H. J. Stephens is a freelance author, artist and poet. She is also the founder and chief editor of the electronic children’s magazine The Desert’s Hand. When she isn’t writing she’s dabbling in art or exploring the various cultures, histories and current issues of the beautiful yet troubled world around us. She lives in Perth, Western Australia and is currently studying towards a Bachelor of Arts specialising in Professional Writing, Editing and Publishing. When There’s No Tomorrow is her first novel.
You Are Mine (Mine #1)
on Sep. 03, 2013
*I received a copy of this book in exchange for an honest review*
To be honest, I wasn't sure about this book based on the cover. It definitely didn't look like my usual sort of book but the blurb was definitely intriguing, so I was willing to give this book a open-minded read.
I didn't regret my decision to read this book in the slightest. You Are Mine is a stunning debut and I can't wait for the sequels. I just want to dive right in immediately.
The women in this world do not have any rights. When they are born, they are automatically 'owned' by their fathers. When they get married or purchased, usually about the age of seventeen, they are then owned by their husbands and must obey their every wish.
On her seventeen birthday, Serena is taken to be tested. Her blood is checked for magic, the potency of which will determine her future. The higher the potency of magic in her blood, the highest the chances she will be chosen and purchased by a warlock to be his wife and mother of his children.
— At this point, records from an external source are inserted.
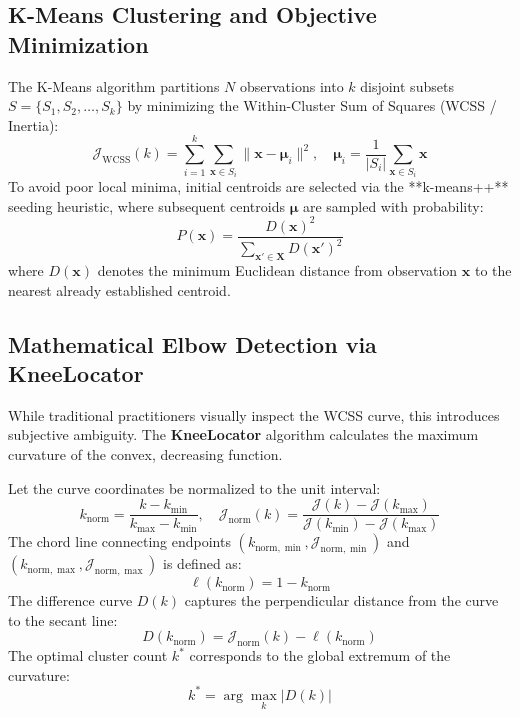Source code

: \documentclass[11pt,a4paper]{article}
\begin{document}
\subsection{K-Means Clustering and Objective Minimization}
The K-Means algorithm partitions $N$ observations into $k$ disjoint subsets $S = \{S_1, S_2, \dots, S_k\}$ by minimizing the Within-Cluster Sum of Squares (WCSS / Inertia):
\begin{equation}
    \mathcal{J}_{\text{WCSS}}(k) = \sum_{i=1}^k \sum_{\mathbf{x} \in S_i} \|\mathbf{x} - \boldsymbol{\mu}_i\|^2, \quad \boldsymbol{\mu}_i = \frac{1}{|S_i|} \sum_{\mathbf{x} \in S_i} \mathbf{x}
\end{equation}
To avoid poor local minima, initial centroids are selected via the **k-means++** seeding heuristic, where subsequent centroids $\boldsymbol{\mu}$ are sampled with probability:
\begin{equation}
    P(\mathbf{x}) = \frac{D(\mathbf{x})^2}{\sum_{\mathbf{x}' \in \mathbf{X}} D(\mathbf{x}')^2}
\end{equation}
where $D(\mathbf{x})$ denotes the minimum Euclidean distance from observation $\mathbf{x}$ to the nearest already established centroid.

\subsection{Mathematical Elbow Detection via KneeLocator}
While traditional practitioners visually inspect the WCSS curve, this introduces subjective ambiguity. The \textbf{KneeLocator} algorithm calculates the maximum curvature of the convex, decreasing function. 

Let the curve coordinates be normalized to the unit interval:
\begin{equation}
    k_{\text{norm}} = \frac{k - k_{\min}}{k_{\max} - k_{\min}}, \quad \mathcal{J}_{\text{norm}}(k) = \frac{\mathcal{J}(k) - \mathcal{J}(k_{\max})}{\mathcal{J}(k_{\min}) - \mathcal{J}(k_{\max})}
\end{equation}
The chord line connecting endpoints $(k_{\text{norm}, \min}, \mathcal{J}_{\text{norm}, \min})$ and $(k_{\text{norm}, \max}, \mathcal{J}_{\text{norm}, \max})$ is defined as:
\begin{equation}
    \ell(k_{\text{norm}}) = 1 - k_{\text{norm}}
\end{equation}
The difference curve $D(k)$ captures the perpendicular distance from the curve to the secant line:
\begin{equation}
    D(k_{\text{norm}}) = \mathcal{J}_{\text{norm}}(k) - \ell(k_{\text{norm}})
\end{equation}
The optimal cluster count $k^*$ corresponds to the global extremum of the curvature:
\begin{equation}
    k^* = \arg\max_{k} |D(k)|
\end{equation}
\end{document}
To be chosen by a chancellor or councilman is the highest honour.
Serena, though having no wish to ever get married, is betrothed to a wealthy young man who has great ambition. However, he soon dies in a tournament. His defeater wins all of his property, including Serena.
This book follows the story of Serena as she struggles to find out where she stands in a society where she has no rights. She pushes her boundaries and takes incredible risks, all to discover how she will live in a world where she is only worth as much as the children she bears.
The characters of this book were very believable. Zane is a gentleman of a character, never folding to the social ways of the land in which he has moved too. Though the customs must seem strange to him, he tries his best to understand, and help the enslaved women in his life. Waverley and Katherine are both incredibly strong female characters which were great to see in such a book like this.
There were a few loose plot holes that I would have liked explored a bit more, such as what the story behind Zane's previous fiance, who helped Serena in the ball, or how women can hold the magic in their blood but not access them. I can only hope that these things are cleared up in the next book.
Overall, I enjoyed this book. Though it covers a common topic of magic, oppression of females and such, it does it uniquely. 4 out of 5 stars.